Yahoo News yesterday reported that FannieMae and FreddieMac are stepping up and proposing to make some changes to the subprime loans they are holding.
For those who need it, a little background:
Fannie Mae, and Freddie Mac are acronyms for large corporations that are generally sponsored by the federal government to provide stability in the mortgage lending marketplace. They were originally started in the early part of the 20th century as wholly owned government agencies designed to provide affordable home loans for returning servicemen, etc.
They've since been privatized but retain a government sponsorship, in order for the government to have a modicum of control over the nation's lending practices.
Both companies are MASSIVE secondary-market purchasers of already-originated mortgage loans, competing with the other typical Wall Street buyers in that marketplace. Fannie Mae has been beset with management problems and financial reporting errors in the recent past, but they remain a huge purchaser of loans that meet certain criteria.
(Fannie Mae, just this week has entered an agreement to be purchased by, you guessed it, a private equity firm who has garnered a coalition of groups, two of whom are CITI Bank, and Chase bank. The equity fund will retain majority control, while the two banks will have a minority interest. The group says it will continue to report publicly, and seeks to retain the government sponsorship, helping it retain its power and stability in the marketplace.)
Fannie Mae owns and services a large percentage of the subprime loans in the US right now. There is a morass of foreclosure looming on the not-too-distant horizon for the borrowers in this type of loan.
Typically they are called "2/28's" which means that the loan has an amortization of 30 years, and a fixed period of only two years on the front of the loan. The remainder of the loan is adjustable, according to the lenders program at the time of closing. The amount of adjustment depends upon the "caps" that were in place at the time of closing.
Most caps are typically expressed as a three-number combination that most people fail to understand, usually 6-2-6. The first number represents the amount of increased interest rate the lender is allowed to charge upon the first opportunity, the 25th month of the loan. If you have a loan at 7% on a 2/28, and your caps are 626, that means that in the 24th month your interest rate is 7%, and in the 25th month, your rate can be legally moved to 13% under this program. The second number in the combination, (2) represents the number of adjustments per year the lender is allowed to make to your loan - i.e. every six months. The third number (6) is the lifetime cap on interest rate rise for the life of the loan. This is the "safety net". Under this program, the interest rate may NEVER go above the 7% (original rate) plus 6% (the cap number), in this case 13%.

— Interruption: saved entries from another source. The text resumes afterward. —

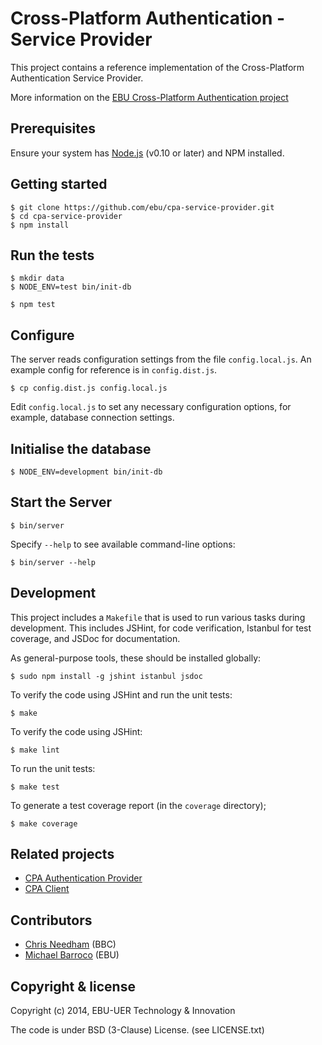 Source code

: # Cross-Platform Authentication - Service Provider

This project contains a reference implementation of the Cross-Platform
Authentication Service Provider.

More information on the [EBU Cross-Platform Authentication project](http://tech.ebu.ch/cpa)

## Prerequisites

Ensure your system has [Node.js](http://nodejs.org/) (v0.10 or later) and NPM installed.

## Getting started

    $ git clone https://github.com/ebu/cpa-service-provider.git
    $ cd cpa-service-provider
    $ npm install

## Run the tests

    $ mkdir data
    $ NODE_ENV=test bin/init-db

    $ npm test

## Configure

The server reads configuration settings from the file `config.local.js`.
An example config for reference is in `config.dist.js`.

    $ cp config.dist.js config.local.js

Edit `config.local.js` to set any necessary configuration options, for
example, database connection settings.

## Initialise the database

    $ NODE_ENV=development bin/init-db

## Start the Server

    $ bin/server

Specify `--help` to see available command-line options:

    $ bin/server --help

## Development

This project includes a `Makefile` that is used to run various tasks during
development. This includes JSHint, for code verification, Istanbul for test
coverage, and JSDoc for documentation.

As general-purpose tools, these should be installed globally:

    $ sudo npm install -g jshint istanbul jsdoc

To verify the code using JSHint and run the unit tests:

    $ make

To verify the code using JSHint:

    $ make lint

To run the unit tests:

    $ make test

To generate a test coverage report (in the `coverage` directory);

    $ make coverage

## Related projects

* [CPA Authentication Provider](https://github.com/ebu/cpa-auth-provider)
* [CPA Client](https://github.com/ebu/cpa-client)


## Contributors

* [Chris Needham](https://github.com/chrisn) (BBC)
* [Michael Barroco](https://github.com/barroco) (EBU)


## Copyright & license

Copyright (c) 2014, EBU-UER Technology & Innovation

The code is under BSD (3-Clause) License. (see LICENSE.txt)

You can imagine how distressing this type of loan would be to a person who borrowed 100% of their home's value in order to get the purchase done. They have NO equity. When the loan gets ready to adjust that first painful time, they have no ability to get a refinance done, especially if home prices are in a general state of decline - which they are right now, nationally. They are poor-credit borrowers in the first place, and have no savings, no extra income, and negative home equity from which to borrow.
The borrower becomes stuck in a loan they can't get out of, with the possibility of it adjusting WILDLY at the 25th month.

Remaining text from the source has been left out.